Dioxins are among the most hazardous environmental pollutants and food. They are by-products of the production of plastics, pesticides, paper. Dioxins are carcinogenic, immunotoxic, very stable in the environment, therefore, fall into animal feed, accumulate in their fatty tissue, milk and get into fat-containing products - oils, fats, meat, and milk. Particularly heavily contaminated with dioxins seafood because they are biological filters habitats, passed through a contaminated water. Common symptoms of prolonged exposure to dioxins are a wide variety of skin manifestations and neurological disorders, reproductive disorders. Can occur and symptoms - persistent heterogeneous rash, nervous conduction, the cause of which is very difficult to establish

Heavy metals

Heavy metals are widely distributed in nature and are continually being found in food. Most heavy metals are essential nutrients, and potentially dangerous to the health, ie toxic include cadmium, mercury, lead and tin. For all foods set limit values ​​for heavy metals, and the appropriate authorities verify compliance. The presence of each metal in food is controlled by chemical analysis, and in the human body - maximum residue limits.
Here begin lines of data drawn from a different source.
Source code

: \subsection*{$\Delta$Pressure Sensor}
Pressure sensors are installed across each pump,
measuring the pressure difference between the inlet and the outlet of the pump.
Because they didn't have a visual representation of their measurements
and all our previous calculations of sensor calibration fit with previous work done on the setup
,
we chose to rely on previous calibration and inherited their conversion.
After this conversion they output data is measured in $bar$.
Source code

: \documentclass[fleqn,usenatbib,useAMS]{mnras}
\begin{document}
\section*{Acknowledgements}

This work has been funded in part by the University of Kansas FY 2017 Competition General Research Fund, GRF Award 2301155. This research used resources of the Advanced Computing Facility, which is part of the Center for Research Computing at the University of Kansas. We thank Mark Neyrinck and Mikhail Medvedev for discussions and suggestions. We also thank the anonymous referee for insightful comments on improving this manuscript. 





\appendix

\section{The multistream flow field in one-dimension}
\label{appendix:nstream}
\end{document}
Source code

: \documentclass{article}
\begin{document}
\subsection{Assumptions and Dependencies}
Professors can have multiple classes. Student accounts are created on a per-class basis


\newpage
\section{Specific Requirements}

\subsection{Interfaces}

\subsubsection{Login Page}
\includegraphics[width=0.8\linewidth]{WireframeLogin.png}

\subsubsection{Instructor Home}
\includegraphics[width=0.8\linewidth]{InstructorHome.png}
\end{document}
Food contamination with heavy metals is due to industrial emissions and urban transport. Regular use of products with a high content of heavy metals will inevitably lead to disruption of many body systems (cardiovascular, respiratory, digestive, excretory, etc.), but for the majority of heavy metals there is no "specific" symptoms of poisoning and destruction of the body, making it difficult to identify the causes disease, and therefore the treatment. By handling food stuff - thorough washing, cleaning products, separation of low-value parts can be removed from 20 to 40% of heavy metals. Poisoning by toxic heavy metals - mercury, lead, tin, as a rule, is only possible in hazardous environments.